(Data extracted from a collection)
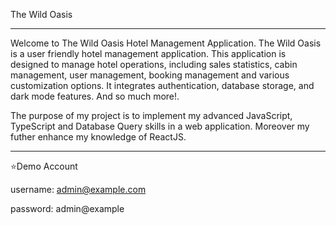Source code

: The Wild Oasis 

------------------------

Welcome to The Wild Oasis Hotel Management Application. The Wild Oasis is a user friendly hotel management application. This application is designed to manage hotel operations,
including sales statistics, cabin management, user management, booking management and various customization options. It integrates authentication, database storage, and dark mode
features. And so much more!.

The purpose of my project is to implement my advanced JavaScript, TypeScript and Database Query skills in a web application. Moreover my futher enhance my knowledge of ReactJS.

----------------------------------------------------------------------------------------------------------------------------------------------------------------------------------

⭐️Demo Account


username: admin@example.com

password: admin@example

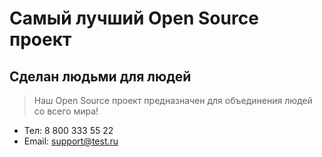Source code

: # Самый лучший Open Source проект

## Сделан людьми для людей

> Наш Open Source проект предназначен для объединения людей со всего мира!

+ Тел: 8 800 333 55 22
+ Email: [support@test.ru](support@test.ru)
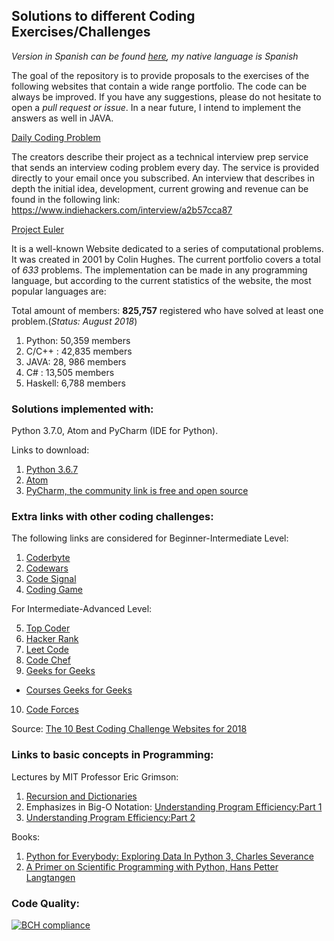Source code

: ## Solutions to different Coding Exercises/Challenges 

*Version in Spanish can be found [here](README_Spanish.md), my native language is Spanish*

The goal of the repository is to provide proposals to the exercises of the following websites that contain a wide range portfolio. The code can be always be improved. If you have any suggestions, please do not hesitate to open a *pull request or issue*.
In a near future, I intend to implement the answers as well in JAVA.
 
[Daily Coding Problem](https://www.dailycodingproblem.com)

The creators describe their project as a technical interview prep service that sends an interview coding problem every day. The service is provided directly to your email once you subscribed. 
An interview that describes in depth the initial idea, development, current growing and revenue can be found in the following link:
https://www.indiehackers.com/interview/a2b57cca87

[Project Euler](https://www.projecteuler.net)

It is a well-known Website dedicated to a series of computational problems. It was created in 2001 by Colin Hughes. The current portfolio covers a total of *633* problems. 
The implementation can be made in any programming language, but according to the current statistics of the website, the most popular languages are:

Total amount of members:  **825,757** registered who have solved at least one problem.(*Status: August 2018*)

1. Python: 50,359 members
2. C/C++ : 42,835 members
3. JAVA: 28, 986 members
4. C# : 13,505 members
5. Haskell: 6,788 members

### Solutions implemented with:

Python 3.7.0, Atom and PyCharm (IDE for Python).

Links to download:
1. [Python 3.6.7](https://www.python.org/downloads/)
2. [Atom](https://atom.io/)
3. [PyCharm, the community link is free and open source](https://www.jetbrains.com/pycharm/download/#section=windows)

### Extra links with other coding challenges:

The following links are considered for Beginner-Intermediate Level:

1. [Coderbyte](https://www.coderbyte.com/)
2. [Codewars](https://www.codewars.com/)
3. [Code Signal](https://codesignal.com/)
4. [Coding Game](https://www.codingame.com/start)

For Intermediate-Advanced Level:

5. [Top Coder](https://www.topcoder.com/)
6. [Hacker Rank](https://www.hackerrank.com/)
7. [Leet Code](https://leetcode.com/)
8. [Code Chef](https://www.codechef.com/#)
9. [Geeks for Geeks](https://www.geeksforgeeks.org/)
 - [Courses Geeks for Geeks](https://practice.geeksforgeeks.org/courses)
10. [Code Forces](http://codeforces.com/)

Source: [The 10 Best Coding Challenge Websites for 2018](https://medium.com/coderbyte/the-10-best-coding-challenge-websites-for-2018-12b57645b654)

### Links to basic concepts in Programming:

Lectures by MIT Professor Eric Grimson: 

1. [Recursion and Dictionaries](https://youtu.be/WPSeyjX1-4s)
2. Emphasizes in Big-O Notation: [Understanding Program Efficiency:Part 1](https://youtu.be/o9nW0uBqvEo)
3. [Understanding Program Efficiency:Part 2](https://youtu.be/7lQXYl_L28w)

Books:
1. [Python for Everybody: Exploring Data In Python 3, Charles Severance](https://www.py4e.com/book)
2. [A Primer on Scientific Programming with Python, Hans Petter Langtangen](https://hplgit.github.io/primer.html/doc/pub/half/book.pdf)

### Code Quality:

[![BCH compliance](https://bettercodehub.com/edge/badge/grisreyesrios/Coding-Exercises-Challenges?branch=master)](https://bettercodehub.com/)
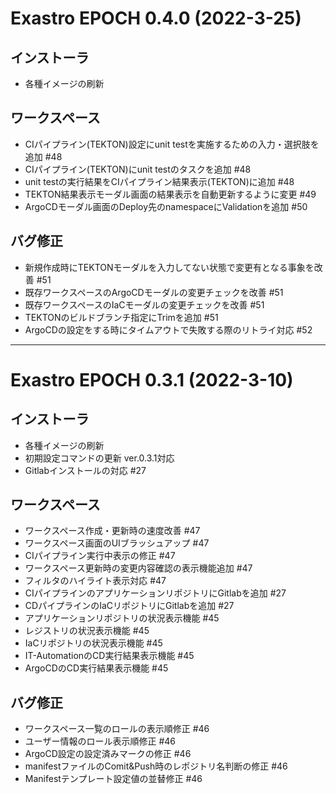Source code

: Exastro EPOCH 0.4.0 (2022-3-25)
==================================================

インストーラ
---------------
 * 各種イメージの刷新

ワークスペース
---------------
 * CIパイプライン(TEKTON)設定にunit testを実施するための入力・選択肢を追加 #48
 * CIパイプライン(TEKTON)にunit testのタスクを追加 #48
 * unit testの実行結果をCIパイプライン結果表示(TEKTON)に追加 #48
 * TEKTON結果表示モーダル画面の結果表示を自動更新するように変更 #49
 * ArgoCDモーダル画面のDeploy先のnamespaceにValidationを追加 #50

バグ修正
---------------
 * 新規作成時にTEKTONモーダルを入力してない状態で変更有となる事象を改善 #51
 * 既存ワークスペースのArgoCDモーダルの変更チェックを改善 #51
 * 既存ワークスペースのIaCモーダルの変更チェックを改善 #51
 * TEKTONのビルドブランチ指定にTrimを追加 #51
 * ArgoCDの設定をする時にタイムアウトで失敗する際のリトライ対応 #52

*******************************************************************************************************

Exastro EPOCH 0.3.1 (2022-3-10)
==================================================

インストーラ
---------------
 * 各種イメージの刷新
 * 初期設定コマンドの更新 ver.0.3.1対応
 * Gitlabインストールの対応 #27

ワークスペース
---------------
 * ワークスペース作成・更新時の速度改善 #47
 * ワークスペース画面のUIブラッシュアップ #47
 * CIパイプライン実行中表示の修正 #47
 * ワークスペース更新時の変更内容確認の表示機能追加 #47
 * フィルタのハイライト表示対応 #47
 * CIパイプラインのアプリケーションリポジトリにGitlabを追加 #27
 * CDパイプラインのIaCリポジトリにGitlabを追加 #27
 * アプリケーションリポジトリの状況表示機能 #45
 * レジストリの状況表示機能 #45
 * IaCリポジトリの状況表示機能 #45
 * IT-AutomationのCD実行結果表示機能 #45
 * ArgoCDのCD実行結果表示機能 #45

バグ修正
---------------
 * ワークスペース一覧のロールの表示順修正 #46
 * ユーザー情報のロール表示順修正 #46
 * ArgoCD設定の設定済みマークの修正 #46
 * manifestファイルのComit&Push時のレポジトリ名判断の修正 #46
 * Manifestテンプレート設定値の並替修正 #46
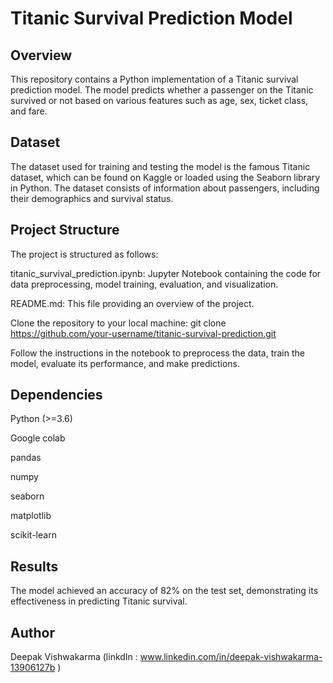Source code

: # Titanic Survival Prediction Model #
## Overview
This repository contains a Python implementation of a Titanic survival prediction model. The model predicts whether a passenger on the Titanic survived or not based on various features such as age, sex, ticket class, and fare.

## Dataset
The dataset used for training and testing the model is the famous Titanic dataset, which can be found on Kaggle or loaded using the Seaborn library in Python. The dataset consists of information about passengers, including their demographics and survival status.

## Project Structure
The project is structured as follows:

titanic_survival_prediction.ipynb: Jupyter Notebook containing the code for data preprocessing, model training, evaluation, and visualization.

README.md: This file providing an overview of the project.



Clone the repository to your local machine:
git clone https://github.com/your-username/titanic-survival-prediction.git


Follow the instructions in the notebook to preprocess the data, train the model, evaluate its performance, and make predictions.

## Dependencies

Python (>=3.6)

Google colab

pandas

numpy

seaborn

matplotlib

scikit-learn

## Results
The model achieved an accuracy of 82% on the test set, demonstrating its effectiveness in predicting Titanic survival.

## Author 
Deepak Vishwakarma 
(linkdIn : www.linkedin.com/in/deepak-vishwakarma-13906127b )
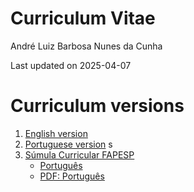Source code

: # Curriculum Vitae
André Luiz Barbosa Nunes da Cunha

Last updated on 2025-04-07

# Curriculum versions

1.  [English version](curriculum_EN.md)
2.  [Portuguese version](curriculum_PT.md) s
3.  [Súmula Curricular FAPESP](https://fapesp.br/sumula)
    - [Português](SumulaFAPESP_PT.md)
    - [PDF: Português](Sumula_AndreLuizCunha.pdf)

<!-- [FAPESP - Sumula - EN]() -->
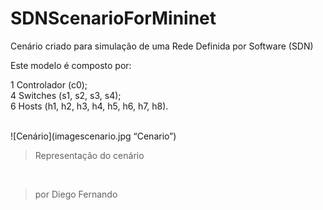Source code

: # SDNScenarioForMininet

Cenário criado para simulação de uma Rede Definida por Software (SDN)

Este modelo é composto por:

1 Controlador (c0);<br>
4 Switches (s1, s2, s3, s4);<br>
6 Hosts (h1, h2, h3, h4, h5, h6, h7, h8).<br><br>

![Cenário](imagescenario.jpg “Cenario”)
> Representação do cenário

<br>

> por Diego Fernando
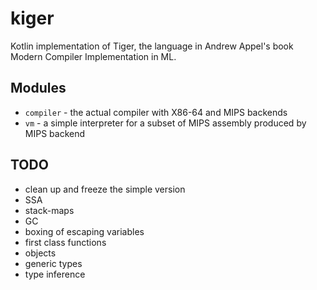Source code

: # kiger

Kotlin implementation of Tiger, the language in Andrew Appel's book Modern Compiler
Implementation in ML.

## Modules

  - `compiler` - the actual compiler with X86-64 and MIPS backends
  - `vm` - a simple interpreter for a subset of MIPS assembly produced by MIPS backend

## TODO

  - clean up and freeze the simple version
  - SSA
  - stack-maps
  - GC
  - boxing of escaping variables
  - first class functions
  - objects
  - generic types
  - type inference
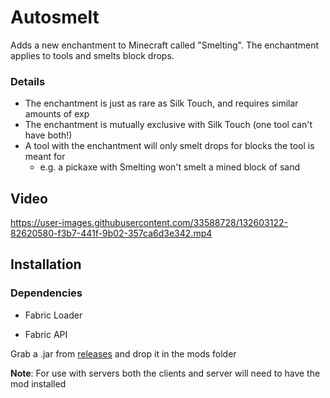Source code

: # Autosmelt

Adds a new enchantment to Minecraft called "Smelting". The enchantment applies to tools and smelts block drops.

### Details

- The enchantment is just as rare as Silk Touch, and requires similar amounts of exp
- The enchantment is mutually exclusive with Silk Touch (one tool can't have both!)
- A tool with the enchantment will only smelt drops for blocks the tool is meant for
  - e.g. a pickaxe with Smelting won't smelt a mined block of sand

## Video

https://user-images.githubusercontent.com/33588728/132603122-82620580-f3b7-441f-9b02-357ca6d3e342.mp4

## Installation

### Dependencies

- Fabric Loader

- Fabric API

Grab a .jar from [releases](https://github.com/George-lewis/AutoSmelt/releases) and drop it in the mods folder

**Note**: For use with servers both the clients and server will need to have the mod installed

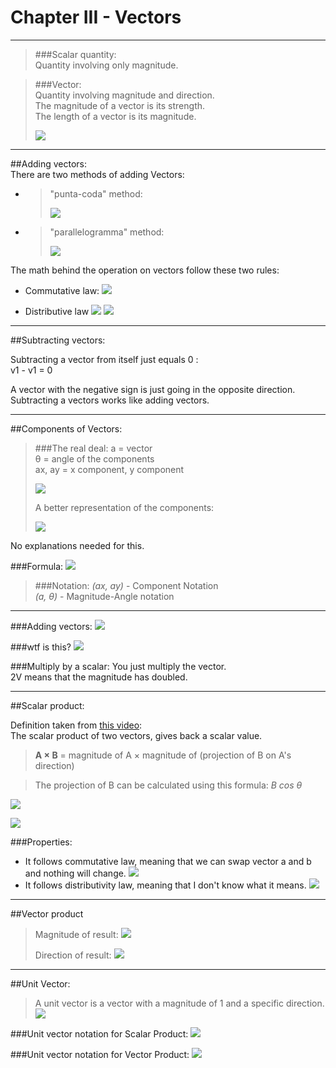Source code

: # Chapter III - Vectors

---

> ###Scalar quantity:  
> Quantity involving only magnitude.

> ###Vector:  
> Quantity involving magnitude and direction.  
 The magnitude of a vector is its strength.  
 The length of a vector is its magnitude.
> 
>![](vectors1.png)
---

##Adding vectors:  
There are two methods of adding Vectors:

- >"punta-coda" method:  
  >
  > ![](vectors2.png)
- > "parallelogramma" method: 
  > 
  > ![](vectors3.png)

The math behind the operation on vectors follow these two rules:

- Commutative law:
![](vectors4.png)

- Distributive law
![](vectors5.png)
![](vectors6.png)

---

##Subtracting vectors:

Subtracting a vector from itself just equals 0 :  
v1 - v1 = 0

A vector with the negative sign is just going in the opposite direction.
Subtracting a vectors works like adding vectors.

---

##Components of Vectors:

> ###The real deal:
>a = vector  
θ = angle of the components  
ax, ay = x component, y component
>
>![](vectors7.png)  
>
>A better representation of the components:  
>
>![](vectors8.png)  

No explanations needed for this.

###Formula:
![](vectors9.png)

> ###Notation:
> _(ax, ay)_ - Component Notation  
 _(a, θ)_ - Magnitude-Angle notation

---

###Adding vectors:
![](vectors11.png)

###wtf is this?
![](vectors12.png)

###Multiply by a scalar:
You just multiply the vector.  
2V means that the magnitude has doubled.

---

##Scalar product:

Definition taken from [this video](https://www.youtube.com/watch?v=UiV4UQRAUeo):  
The scalar product of two vectors, gives back a scalar value.

> **A × B** = magnitude of A × magnitude of (projection of B on A's direction)

> The projection of B can be calculated using this formula: _B cos θ_

![](vectors13.png)

![](img.png)

###Properties:

- It follows commutative law, meaning that we can swap vector a and b and nothing will change.
![](vectors16.png)
- It follows distributivity law, meaning that I don't know what it means.
![](vectors15.png)

---

##Vector product
> Magnitude of result:
> ![](vectors19.png)
> 
> Direction of result:
> ![](vectors20.png)

---

##Unit Vector:

>A unit vector is a vector with a magnitude of 1 and a specific direction.
> ![](vectors10.png)

###Unit vector notation for Scalar Product:
![](vectors17.png)

###Unit vector notation for Vector Product:
![](vectors18.png)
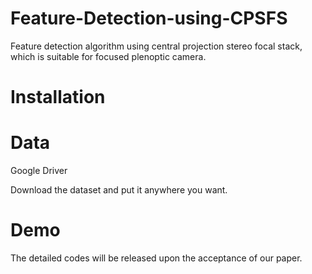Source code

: # Feature-Detection-using-CPSFS
Feature detection algorithm using central projection stereo focal stack, which is suitable for focused plenoptic camera.
# Installation


# Data
Google Driver



Download the dataset and put it anywhere you want.
# Demo 
The detailed codes will be released upon the acceptance of our paper.
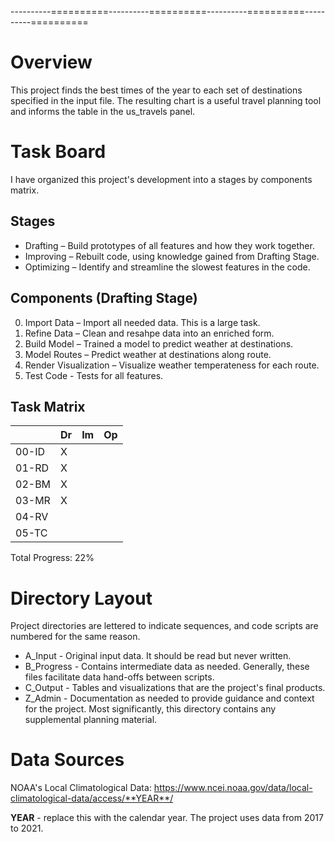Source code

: ----------==========----------==========----------==========----------==========

# Overview

This project finds the best times of the year to each set of destinations
specified in the input file.  The resulting chart is a useful travel planning
tool and informs the table in the us_travels panel.

# Task Board

I have organized this project's development into a stages by components matrix.

## Stages
+ Drafting – Build prototypes of all features and how they work together.
+ Improving – Rebuilt code, using knowledge gained from Drafting Stage.
+ Optimizing – Identify and streamline the slowest features in the code.

## Components (Drafting Stage)
0. Import Data – Import all needed data.  This is a large task.
1. Refine Data – Clean and resahpe data into an enriched form.
2. Build Model – Trained a model to predict weather at destinations.
3. Model Routes – Predict weather at destinations along route.
4. Render Visualization – Visualize weather temperateness for each route.
5. Test Code - Tests for all features.

## Task Matrix
|     |Dr|Im|Op|
|:-   |:-|:-|:-|
|00-ID| X|  |  |
|01-RD| X|  |  |
|02-BM| X|  |  |
|03-MR| X|  |  |
|04-RV|  |  |  |
|05-TC|  |  |  |

Total Progress: 22%

# Directory Layout
Project directories are lettered to indicate sequences, and code scripts are
numbered for the same reason.
+ A_Input - Original input data.  It should be read but never written.
+ B_Progress - Contains intermediate data as needed.  Generally, these files
facilitate data hand-offs between scripts.
+ C_Output - Tables and visualizations that are the project's final products.
+ Z_Admin - Documentation as needed to provide guidance and context for the
project. Most significantly, this directory contains any supplemental planning
material.

# Data Sources

NOAA's Local Climatological Data:
https://www.ncei.noaa.gov/data/local-climatological-data/access/**YEAR**/

**YEAR** - replace this with the calendar year.  The project uses data from
2017 to 2021.
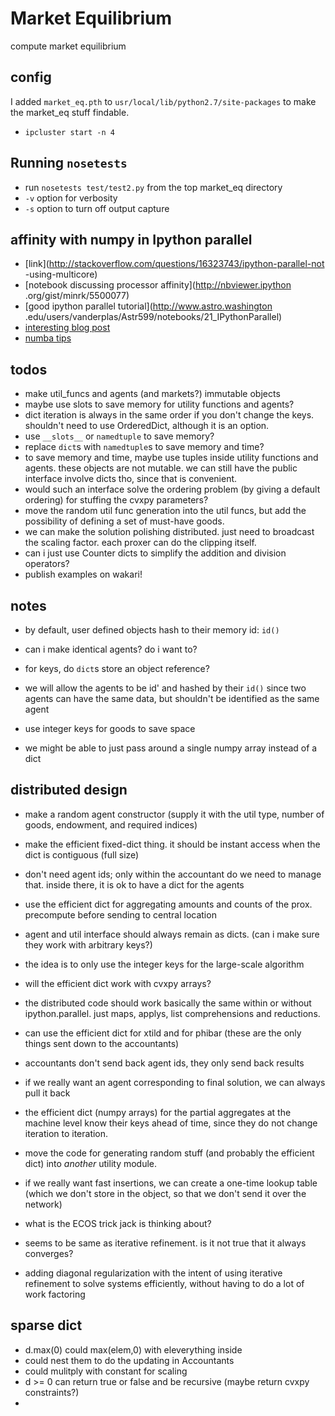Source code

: # Market Equilibrium
compute market equilibrium

## config
I added `market_eq.pth` to `usr/local/lib/python2.7/site-packages` to make
the market_eq stuff findable.
- `ipcluster start -n 4`

## Running `nosetests`
- run `nosetests test/test2.py` from the top market_eq directory
- `-v` option for verbosity
- `-s` option to turn off output capture

## affinity with numpy in Ipython parallel
- [link](http://stackoverflow.com/questions/16323743/ipython-parallel-not
-using-multicore)
- [notebook discussing processor affinity](http://nbviewer.ipython
.org/gist/minrk/5500077)
- [good ipython parallel tutorial](http://www.astro.washington
.edu/users/vanderplas/Astr599/notebooks/21_IPythonParallel)
- [interesting blog post](http://continuum.io/blog/ipcluster-wakari-intro)
- [numba tips](http://continuum.io/blog/numba-tips)


## todos
- make util_funcs and agents (and markets?) immutable objects
- maybe use slots to save memory for utility functions and agents?
- dict iteration is always in the same order if you don't change the keys. 
shouldn't need to use OrderedDict, although it is an option.
- use `__slots__` or `namedtuple` to save memory?
- replace `dict`s with `namedtuple`s to save memory and time?
- to save memory and time, maybe use tuples inside utility functions and 
agents. these objects are not mutable. we can still have the public
interface involve dicts tho, since that is convenient.
- would such an interface solve the ordering problem (by giving a default 
ordering) for stuffing the cvxpy parameters?
- move the random util func generation into the util funcs, but add
the possibility of defining a set of must-have goods.
- we can make the solution polishing distributed. just need to broadcast the
 scaling factor. each proxer can do the clipping itself.
 - can i just use Counter dicts to simplify the addition and division 
 operators?
 - publish examples on wakari!


## notes
- by default, user defined objects hash to their memory id: `id()`
- can i make identical agents? do i want to?
- for keys, do `dict`s store an object reference?

- we will allow the agents to be id' and hashed by their `id()` since
two agents can have the same data, but shouldn't be identified as the same 
agent
- use integer keys for goods to save space
- we might be able to just pass around a single numpy array instead of a dict




## distributed design
- make a random agent constructor (supply it with the util type, 
number of goods, endowment, and required indices)
- make the efficient fixed-dict thing. it should be instant access when the 
dict is contiguous (full size)
- don't need agent ids; only within the accountant do we need to manage that.
inside there, it is ok to have a dict for the agents
- use the efficient dict for aggregating amounts and counts of the prox. 
precompute before sending to central location
- agent and util interface should always remain as dicts. (can i make sure 
they work with arbitrary keys?)
- the idea is to only use the integer keys for the large-scale algorithm
- will the efficient dict work with cvxpy arrays?
- the distributed code should work basically the same within or without 
ipython.parallel. just maps, applys, list comprehensions and reductions.
- can use the efficient dict for xtild and for phibar (these are the only
things sent down to the accountants)
- accountants don't send back agent ids, they only send back results
- if we really want an agent corresponding to final solution, 
we can always pull it back
- the efficient dict (numpy arrays) for the partial aggregates at the machine
level know their keys ahead of time, since they do not change iteration to 
iteration.
- move the code for generating random stuff (and probably the efficient dict)
into *another* utility module.
- if we really want fast insertions, we can create a one-time lookup table
(which we don't store in the object, so that we don't send it over the network)

- what is the ECOS trick jack is thinking about?
- seems to be same as iterative refinement. is it not true that it always 
converges?
- adding diagonal regularization with the intent of using iterative refinement
to solve systems efficiently, without having to do a lot of work factoring


## sparse dict
- d.max(0) could max(elem,0) with eleverything inside
- could nest them to do the updating in Accountants
- could mulitply with constant for scaling
- d >= 0 can return true or false and be recursive (maybe return cvxpy 
constraints?)
-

### WHAT TO WORK ON:
Nothing but an exact copy belongs in the answer: the lines from the top of the records through the line containing "Welcome to The", minus the pictures.

### EXERCISE ANSWER:
Source code

: The Wild Oasis 

------------------------

Welcome to The Wild Oasis Hotel Management Application. The Wild Oasis is a user friendly hotel management application. This application is designed to manage hotel operations,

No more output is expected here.